## RECORDS FOR PROCESSING
*** Begin section ***

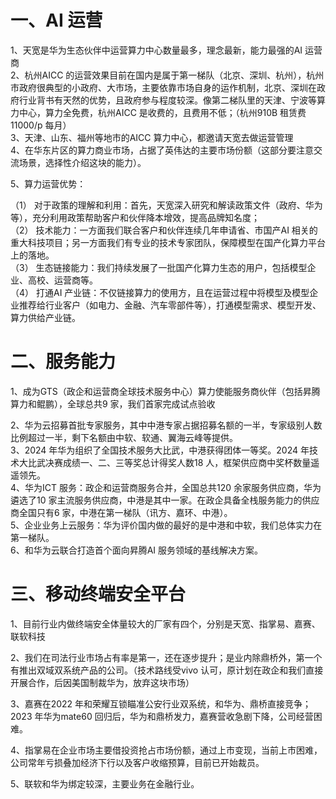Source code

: # 一、AI 运营  

1、天宽是华为生态伙伴中运营算力中心数量最多，理念最新，能力最强的AI 运营商  
2、杭州AICC 的运营效果目前在国内是属于第一梯队（北京、深圳、杭州），杭州市政府很典型的小政府、大市场，主要依靠市场自身的运作机制，北京、深圳在政府行业背书有天然的优势，且政府参与程度较深。像第二梯队里的天津、宁波等算力中心，算力全免费，杭州AICC 是收费的，且费用不低；（杭州910B 租赁费$1 1 0 0 0 / \mathrm { p }$ 每月）  
3、天津、山东、福州等地市的AICC 算力中心，都邀请天宽去做运营管理  
4、在华东片区的算力商业市场，占据了英伟达的主要市场份额（这部分要注意交流场景，选择性介绍这块的能力）。  

5、算力运营优势：  

（1） 对于政策的理解和利用：首先，天宽深入研究和解读政策文件（政府、华为等），充分利用政策帮助客户和伙伴降本增效，提高品牌知名度；  
（2） 技术能力：一方面我们联合客户和伙伴连续几年申请省、市国产AI 相关的重大科技项目；另一方面我们有专业的技术专家团队，保障模型在国产化算力平台上的落地。  
（3） 生态链接能力：我们持续发展了一批国产化算力生态的用户，包括模型企业、高校、运营商等。  
（4） 打通AI 产业链：不仅链接算力的使用方，且在运营过程中将模型及模型企业推荐给行业客户（如电力、金融、汽车零部件等），打通模型需求、模型开发、算力供给产业链。  

# 二、服务能力  

1、成为GTS（政企和运营商全球技术服务中心）算力使能服务商伙伴（包括昇腾算力和鲲鹏），全球总共9 家，我们首家完成试点验收  

2、华为云招募首批专家服务，其中中港专家占据招募名额的一半，专家级别人数比例超过一半，剩下名额由中软、软通、翼海云峰等提供。  
3、2024 年华为组织了全国技术服务大比武，中港获得团体一等奖。2024 年技术大比武决赛成绩一、二、三等奖总计得奖人数18 人，框架供应商中奖杯数量遥遥领先。  
4、华为ICT 服务：政企和运营商服务合并，全国总共120 余家服务供应商，华为遴选了10 家主流服务供应商，中港是其中一家。在政企具备全栈服务能力的供应商全国只有6 家，中港在第一梯队（讯方、嘉环、中港）。  
5、企业业务上云服务：华为评价国内做的最好的是中港和中软，我们总体实力在第一梯队。  
6、和华为云联合打造首个面向昇腾AI 服务领域的基线解决方案。  

# 三、移动终端安全平台  

1、目前行业内做终端安全体量较大的厂家有四个，分别是天宽、指掌易、嘉赛、联软科技  

2、我们在司法行业市场占有率是第一，还在逐步提升；是业内除鼎桥外，第一个有推出双域双系统产品的公司。（技术路线受vivo 认可，原计划在政企和我们直接开展合作，后因美国制裁华为，放弃这块市场）  

3、嘉赛在2022 年和荣耀互锁瞄准公安行业双系统，和华为、鼎桥直接竞争；  
2023 年华为mate60 回归后，华为和鼎桥发力，嘉赛营收急剧下降，公司经营困难。  

4、指掌易在企业市场主要借投资抢占市场份额，通过上市变现，当前上市困难，公司常年亏损叠加经济下行以及客户收缩预算，目前已开始裁员。  

5、联软和华为绑定较深，主要业务在金融行业。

*** End section ***

## WHAT NEEDS TO BE DONE
Every entry above needs to be copied exactly, and no pictures go with it.

## RESPONSE AREA
Source code

: # 一、AI 运营  

1、天宽是华为生态伙伴中运营算力中心数量最多，理念最新，能力最强的AI 运营商  
2、杭州AICC 的运营效果目前在国内是属于第一梯队（北京、深圳、杭州），杭州市政府很典型的小政府、大市场，主要依靠市场自身的运作机制，北京、深圳在政府行业背书有天然的优势，且政府参与程度较深。像第二梯队里的天津、宁波等算力中心，算力全免费，杭州AICC 是收费的，且费用不低；（杭州910B 租赁费$1 1 0 0 0 / \mathrm { p }$ 每月）  
3、天津、山东、福州等地市的AICC 算力中心，都邀请天宽去做运营管理  
4、在华东片区的算力商业市场，占据了英伟达的主要市场份额（这部分要注意交流场景，选择性介绍这块的能力）。  

5、算力运营优势：  

（1） 对于政策的理解和利用：首先，天宽深入研究和解读政策文件（政府、华为等），充分利用政策帮助客户和伙伴降本增效，提高品牌知名度；  
（2） 技术能力：一方面我们联合客户和伙伴连续几年申请省、市国产AI 相关的重大科技项目；另一方面我们有专业的技术专家团队，保障模型在国产化算力平台上的落地。  
（3） 生态链接能力：我们持续发展了一批国产化算力生态的用户，包括模型企业、高校、运营商等。  
（4） 打通AI 产业链：不仅链接算力的使用方，且在运营过程中将模型及模型企业推荐给行业客户（如电力、金融、汽车零部件等），打通模型需求、模型开发、算力供给产业链。  

# 二、服务能力  

1、成为GTS（政企和运营商全球技术服务中心）算力使能服务商伙伴（包括昇腾算力和鲲鹏），全球总共9 家，我们首家完成试点验收  

2、华为云招募首批专家服务，其中中港专家占据招募名额的一半，专家级别人数比例超过一半，剩下名额由中软、软通、翼海云峰等提供。  
3、2024 年华为组织了全国技术服务大比武，中港获得团体一等奖。2024 年技术大比武决赛成绩一、二、三等奖总计得奖人数18 人，框架供应商中奖杯数量遥遥领先。  
4、华为ICT 服务：政企和运营商服务合并，全国总共120 余家服务供应商，华为遴选了10 家主流服务供应商，中港是其中一家。在政企具备全栈服务能力的供应商全国只有6 家，中港在第一梯队（讯方、嘉环、中港）。  
5、企业业务上云服务：华为评价国内做的最好的是中港和中软，我们总体实力在第一梯队。  
6、和华为云联合打造首个面向昇腾AI 服务领域的基线解决方案。  

# 三、移动终端安全平台  

1、目前行业内做终端安全体量较大的厂家有四个，分别是天宽、指掌易、嘉赛、联软科技  

2、我们在司法行业市场占有率是第一，还在逐步提升；是业内除鼎桥外，第一个有推出双域双系统产品的公司。（技术路线受vivo 认可，原计划在政企和我们直接开展合作，后因美国制裁华为，放弃这块市场）  

3、嘉赛在2022 年和荣耀互锁瞄准公安行业双系统，和华为、鼎桥直接竞争；  
2023 年华为mate60 回归后，华为和鼎桥发力，嘉赛营收急剧下降，公司经营困难。  

4、指掌易在企业市场主要借投资抢占市场份额，通过上市变现，当前上市困难，公司常年亏损叠加经济下行以及客户收缩预算，目前已开始裁员。  

5、联软和华为绑定较深，主要业务在金融行业。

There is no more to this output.